Quando si parla di futuro, IBM è una delle prime aziende che scende in campo e, non a caso, ha già annunciato l’investimento di 3 miliardi di dollari per sviluppare le tecnologie del domani. Principalmente, Big Blue desidera realizzare componenti elettroniche, chiamate transistor, con processo produttivo a 7 nanometri, dimensione estremamente microscopica che è pari a circa un millesimo della larghezza di un capello umano. Le idee di IBM, però, non terminano qui, dal momento che, la sfida più importante è quella di utilizzare nanotubi di carbonio e il grafene per realizzare architetture complesse, a partire da quella del computer quantico fino ad arrivare all’architettura che simula il cervello umano.

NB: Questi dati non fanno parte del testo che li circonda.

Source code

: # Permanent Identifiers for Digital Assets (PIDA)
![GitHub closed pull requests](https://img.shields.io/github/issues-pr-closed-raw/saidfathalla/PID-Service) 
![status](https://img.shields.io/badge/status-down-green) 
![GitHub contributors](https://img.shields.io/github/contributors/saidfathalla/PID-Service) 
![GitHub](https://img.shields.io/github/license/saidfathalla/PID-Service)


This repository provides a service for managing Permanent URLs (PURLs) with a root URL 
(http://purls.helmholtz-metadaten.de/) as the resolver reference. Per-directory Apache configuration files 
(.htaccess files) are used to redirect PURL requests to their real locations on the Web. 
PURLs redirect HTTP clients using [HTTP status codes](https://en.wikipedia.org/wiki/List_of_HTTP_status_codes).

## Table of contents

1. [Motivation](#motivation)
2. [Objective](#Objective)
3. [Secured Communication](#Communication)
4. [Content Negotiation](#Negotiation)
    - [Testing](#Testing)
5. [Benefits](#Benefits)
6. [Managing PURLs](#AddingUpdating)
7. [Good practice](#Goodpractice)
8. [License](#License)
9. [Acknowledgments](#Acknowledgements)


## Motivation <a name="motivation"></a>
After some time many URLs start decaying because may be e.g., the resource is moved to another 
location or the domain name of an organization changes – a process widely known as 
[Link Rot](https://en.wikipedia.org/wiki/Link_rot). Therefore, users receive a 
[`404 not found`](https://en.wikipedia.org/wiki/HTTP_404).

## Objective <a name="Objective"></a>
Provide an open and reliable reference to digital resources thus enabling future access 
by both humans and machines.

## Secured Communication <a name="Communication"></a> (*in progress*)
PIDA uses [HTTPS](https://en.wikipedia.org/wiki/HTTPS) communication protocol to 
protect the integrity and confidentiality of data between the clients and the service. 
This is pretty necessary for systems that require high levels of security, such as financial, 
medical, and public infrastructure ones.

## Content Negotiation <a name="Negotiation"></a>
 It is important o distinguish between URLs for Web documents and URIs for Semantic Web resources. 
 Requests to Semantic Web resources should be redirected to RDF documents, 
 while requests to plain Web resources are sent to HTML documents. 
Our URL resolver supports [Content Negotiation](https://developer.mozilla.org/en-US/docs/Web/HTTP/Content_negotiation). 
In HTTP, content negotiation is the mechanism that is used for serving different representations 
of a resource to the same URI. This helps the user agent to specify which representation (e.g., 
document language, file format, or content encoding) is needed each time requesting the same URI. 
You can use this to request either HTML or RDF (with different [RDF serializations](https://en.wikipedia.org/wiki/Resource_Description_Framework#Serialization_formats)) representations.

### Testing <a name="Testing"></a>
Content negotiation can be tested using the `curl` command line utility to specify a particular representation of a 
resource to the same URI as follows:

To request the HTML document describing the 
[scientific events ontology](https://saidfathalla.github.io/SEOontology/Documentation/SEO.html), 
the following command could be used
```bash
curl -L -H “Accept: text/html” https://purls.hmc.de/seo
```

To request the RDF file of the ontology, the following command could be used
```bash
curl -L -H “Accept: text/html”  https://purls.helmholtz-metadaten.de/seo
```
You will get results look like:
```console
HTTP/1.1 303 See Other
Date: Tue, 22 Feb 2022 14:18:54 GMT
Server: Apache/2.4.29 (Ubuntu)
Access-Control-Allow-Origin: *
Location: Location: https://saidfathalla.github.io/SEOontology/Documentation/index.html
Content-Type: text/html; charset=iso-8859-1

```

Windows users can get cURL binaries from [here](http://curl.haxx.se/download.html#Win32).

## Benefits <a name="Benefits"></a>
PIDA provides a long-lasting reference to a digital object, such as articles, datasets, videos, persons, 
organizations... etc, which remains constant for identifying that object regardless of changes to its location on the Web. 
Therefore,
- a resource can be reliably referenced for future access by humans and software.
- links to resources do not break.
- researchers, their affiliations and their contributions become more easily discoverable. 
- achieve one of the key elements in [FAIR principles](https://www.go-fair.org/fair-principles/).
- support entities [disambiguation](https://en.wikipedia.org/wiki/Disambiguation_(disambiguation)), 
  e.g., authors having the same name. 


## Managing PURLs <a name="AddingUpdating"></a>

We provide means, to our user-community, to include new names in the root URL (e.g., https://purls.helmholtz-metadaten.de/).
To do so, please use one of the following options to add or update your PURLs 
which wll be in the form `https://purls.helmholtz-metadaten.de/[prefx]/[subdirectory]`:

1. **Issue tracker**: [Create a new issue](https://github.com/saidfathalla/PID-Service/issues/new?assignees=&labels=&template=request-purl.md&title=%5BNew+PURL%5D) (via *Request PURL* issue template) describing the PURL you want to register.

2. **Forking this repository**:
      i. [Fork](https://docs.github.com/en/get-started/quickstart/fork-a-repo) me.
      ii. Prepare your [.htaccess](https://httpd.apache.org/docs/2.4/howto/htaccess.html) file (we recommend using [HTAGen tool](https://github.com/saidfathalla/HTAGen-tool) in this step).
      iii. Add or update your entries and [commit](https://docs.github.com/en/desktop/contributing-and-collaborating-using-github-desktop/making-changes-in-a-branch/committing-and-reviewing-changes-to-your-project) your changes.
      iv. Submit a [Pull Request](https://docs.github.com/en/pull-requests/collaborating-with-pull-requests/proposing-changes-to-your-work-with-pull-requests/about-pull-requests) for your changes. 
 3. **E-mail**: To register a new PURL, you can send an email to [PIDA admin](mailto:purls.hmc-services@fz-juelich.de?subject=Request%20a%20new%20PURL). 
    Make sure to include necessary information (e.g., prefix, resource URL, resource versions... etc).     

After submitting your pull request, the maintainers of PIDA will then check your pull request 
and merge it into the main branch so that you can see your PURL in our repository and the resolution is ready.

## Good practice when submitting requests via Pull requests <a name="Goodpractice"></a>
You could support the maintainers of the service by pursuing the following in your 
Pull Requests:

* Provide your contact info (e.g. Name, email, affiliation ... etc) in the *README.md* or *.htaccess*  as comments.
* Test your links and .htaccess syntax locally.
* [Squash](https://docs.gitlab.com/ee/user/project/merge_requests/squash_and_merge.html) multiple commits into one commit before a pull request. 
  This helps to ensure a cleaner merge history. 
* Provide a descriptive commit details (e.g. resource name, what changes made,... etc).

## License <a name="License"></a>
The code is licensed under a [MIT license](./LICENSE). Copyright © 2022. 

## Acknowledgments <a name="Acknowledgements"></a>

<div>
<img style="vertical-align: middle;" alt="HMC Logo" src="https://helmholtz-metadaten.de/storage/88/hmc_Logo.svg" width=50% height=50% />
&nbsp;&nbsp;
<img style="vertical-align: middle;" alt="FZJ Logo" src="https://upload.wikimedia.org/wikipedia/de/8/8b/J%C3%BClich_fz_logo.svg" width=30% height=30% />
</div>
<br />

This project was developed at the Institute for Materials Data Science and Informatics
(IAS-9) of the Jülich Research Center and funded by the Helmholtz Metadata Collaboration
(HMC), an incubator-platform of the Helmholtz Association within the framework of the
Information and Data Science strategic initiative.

I prossimi 10 anni, secondo IBM, saranno fondamentali per lo sviluppo di nuovi sistemi in grado di risolvere problemi che, ancora oggi, risultano essere non risolti. La scelta e l’utilizzo di nuovi materiali sarà uno dei problemi da affrontare, poché fino ad oggi l’industria informatica è stata estremamente dipendente dal silicio. L’era “post silicio”, quindi, si preannuncia ricca di novità e prodotti che potrebbero rivoluzionare, ulteriormente, la nostra vita quotidiana.